Nul n’a l’avantage d’user de son propre langage. Les mots que nous mettons en œuvre appartiennent tous à un code que nous empruntons à divers groupes sociaux, selon notre imprégnation culturelle et les cercles auxquels nous aspirons à appartenir. C’est à peine si nous sélectionnons nos mots en vérité, ils ne nous sont que des outils pour dire efficacement l’ordinaire et le connu ; nous prenons en général les premiers qui viennent à notre répertoire mental, sans y réfléchir davantage. Mais comme nous avons aussi conscience que ces mots n’ont guère de qualité et ne nous engagent à rien, nous pillons dans ce répertoire sans hésiter, n’ayant aucun scrupule à n’être pas plus fin ou personnel. Nous ne cherchons presque jamais à dire quelque chose d’original ou de vraiment profond.

Pour chacun, le langage est une chose galvaudée. Il n’y a guère de poète au quotidien, de quêteur de sens juste. Nous vivons dans une atmosphère de pragmatisme assez primitive et plutôt négligente quant à l’utilisation du langage courant.

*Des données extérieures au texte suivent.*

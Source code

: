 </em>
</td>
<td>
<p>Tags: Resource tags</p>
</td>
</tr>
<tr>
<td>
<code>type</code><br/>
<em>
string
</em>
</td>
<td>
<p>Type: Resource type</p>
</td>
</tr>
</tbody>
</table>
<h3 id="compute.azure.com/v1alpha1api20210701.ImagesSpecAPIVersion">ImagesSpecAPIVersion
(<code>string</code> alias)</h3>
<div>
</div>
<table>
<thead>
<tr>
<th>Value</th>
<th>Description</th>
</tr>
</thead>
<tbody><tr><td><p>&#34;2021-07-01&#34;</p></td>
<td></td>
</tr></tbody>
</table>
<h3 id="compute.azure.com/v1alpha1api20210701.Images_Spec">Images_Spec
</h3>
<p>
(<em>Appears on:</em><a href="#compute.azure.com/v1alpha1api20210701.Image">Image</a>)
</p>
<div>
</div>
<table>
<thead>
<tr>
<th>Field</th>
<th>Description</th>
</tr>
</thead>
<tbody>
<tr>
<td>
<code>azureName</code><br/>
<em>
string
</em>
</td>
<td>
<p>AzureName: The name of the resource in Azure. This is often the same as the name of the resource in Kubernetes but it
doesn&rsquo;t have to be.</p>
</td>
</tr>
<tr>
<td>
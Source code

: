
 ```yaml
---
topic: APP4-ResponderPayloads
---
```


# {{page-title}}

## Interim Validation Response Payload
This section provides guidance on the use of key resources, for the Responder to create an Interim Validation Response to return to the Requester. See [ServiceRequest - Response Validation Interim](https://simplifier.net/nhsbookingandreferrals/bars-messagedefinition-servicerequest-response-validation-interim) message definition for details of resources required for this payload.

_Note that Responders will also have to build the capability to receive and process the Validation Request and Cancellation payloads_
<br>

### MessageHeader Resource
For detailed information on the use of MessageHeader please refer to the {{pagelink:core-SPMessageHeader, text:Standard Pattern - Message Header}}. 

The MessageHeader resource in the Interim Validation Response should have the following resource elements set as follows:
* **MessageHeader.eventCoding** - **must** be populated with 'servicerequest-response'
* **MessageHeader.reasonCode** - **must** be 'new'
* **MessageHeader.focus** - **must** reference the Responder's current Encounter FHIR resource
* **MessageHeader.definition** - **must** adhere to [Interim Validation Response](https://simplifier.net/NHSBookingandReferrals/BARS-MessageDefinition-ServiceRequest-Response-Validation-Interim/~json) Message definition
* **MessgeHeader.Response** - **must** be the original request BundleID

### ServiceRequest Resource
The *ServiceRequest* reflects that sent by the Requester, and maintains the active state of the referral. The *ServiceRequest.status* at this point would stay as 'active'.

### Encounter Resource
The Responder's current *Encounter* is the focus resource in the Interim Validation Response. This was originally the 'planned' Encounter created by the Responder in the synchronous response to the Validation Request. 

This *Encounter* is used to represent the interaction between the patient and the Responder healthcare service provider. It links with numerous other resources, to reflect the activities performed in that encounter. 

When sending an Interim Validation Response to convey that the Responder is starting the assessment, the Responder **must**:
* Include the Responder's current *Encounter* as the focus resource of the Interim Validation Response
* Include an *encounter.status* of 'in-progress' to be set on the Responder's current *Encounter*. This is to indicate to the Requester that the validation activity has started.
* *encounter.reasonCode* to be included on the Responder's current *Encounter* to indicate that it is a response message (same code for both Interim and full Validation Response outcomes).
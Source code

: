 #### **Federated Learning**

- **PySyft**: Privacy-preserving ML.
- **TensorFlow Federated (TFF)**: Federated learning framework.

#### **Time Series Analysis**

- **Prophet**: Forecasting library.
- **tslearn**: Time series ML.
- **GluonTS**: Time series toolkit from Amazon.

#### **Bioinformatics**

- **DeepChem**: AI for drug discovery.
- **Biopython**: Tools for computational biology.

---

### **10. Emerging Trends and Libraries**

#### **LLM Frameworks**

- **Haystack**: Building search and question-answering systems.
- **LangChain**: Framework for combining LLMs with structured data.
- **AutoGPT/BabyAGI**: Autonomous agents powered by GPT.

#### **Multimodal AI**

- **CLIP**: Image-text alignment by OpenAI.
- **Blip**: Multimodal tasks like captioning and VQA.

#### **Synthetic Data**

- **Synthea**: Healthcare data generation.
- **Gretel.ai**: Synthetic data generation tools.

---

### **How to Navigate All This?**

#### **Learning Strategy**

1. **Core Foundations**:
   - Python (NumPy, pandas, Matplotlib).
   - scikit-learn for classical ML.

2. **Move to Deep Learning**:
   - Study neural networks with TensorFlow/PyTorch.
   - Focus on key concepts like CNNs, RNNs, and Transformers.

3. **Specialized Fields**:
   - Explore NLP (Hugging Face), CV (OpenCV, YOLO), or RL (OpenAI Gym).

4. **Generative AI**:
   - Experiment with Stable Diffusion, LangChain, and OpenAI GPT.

C’est même dommage pour l’Utile, dommage pour le Beau, dommage pour le Vrai que nous n’essayons même jamais de frôler. Un locuteur n’est pas un artiste, ça non ! Nous savons qu’il existe un grand écart entre ce que nous sommes et les mots que nous employons : nos locutions se mettent rarement au service de notre identité. Très tôt dans notre vie, notre désir d’appartenance passe avant notre souhait de communiquer en employant la manière de qui nous sommes. Nous n’élisons pas nos mots, ou nous nous condamnerions à l’isolement : nos manières choqueraient, nous serions « pédants », « précieux », « prétentieux », en deux mots : « à part ». Le plus grand adversaire de l’être humain, c’est, pire que celui qui ne fait pas comme lui, celui qui fait tout l’inverse de ses usages.

Nos mots mentent ; nous ne pensons presque jamais au juste ceux que nous disons. Je veux dire que le si peu de sélection que nous en faisons – sans parler de l’esprit qu’il faudrait pour les examiner et peser, esprit dont nos contemporains sont à peu près dépourvus, écrivains compris – nous empêche d’appréhender les dimensions complexes, sémantiques et implicites, des phrases que nous disons. Tout cela s’échappe de nous, sans délibération, le plus souvent avant que nous ayons seulement envisagé un synonyme ici ou là ou une tournure alternative qui conviendrait peut-être mieux. Et je ne dis rien encore de la pauvreté générale de notre vocabulaire qui limite considérablement les possibilités même de représentation des choses et qui explique pourquoi la plupart des non-lecteurs ne disposent que d’une grande pauvreté d’idées.

Nos oralités sont grossières, certes, et notre langage vise l’utile ; du moins ne sommes-nous pas obligés d’adhérer aux grossièretés formelles que nous émettons. Par exemple, quand un réflexe d’associations nous incite à déclarer que la vache « sent mauvais », en nous-mêmes nous pouvons apprécier cette odeur de campagne qui ne nous évoque rien de vraiment négatif – cela ne nous contredit pas, ou plutôt ne nous aliène pas. Nous le disons parce que, sans même parler de posture sociale, les mots proférés n’ont pour nous aucune valeur absolue dans l’instant. S’il fallait y réfléchir, certes, nous dirions autre chose, mais les mots prononcés servent, c’est leur fonction première, et pour le quidam ils ne traduisent pas son fond. Nous musons, bavardons, tenons des rôles. C’est tout.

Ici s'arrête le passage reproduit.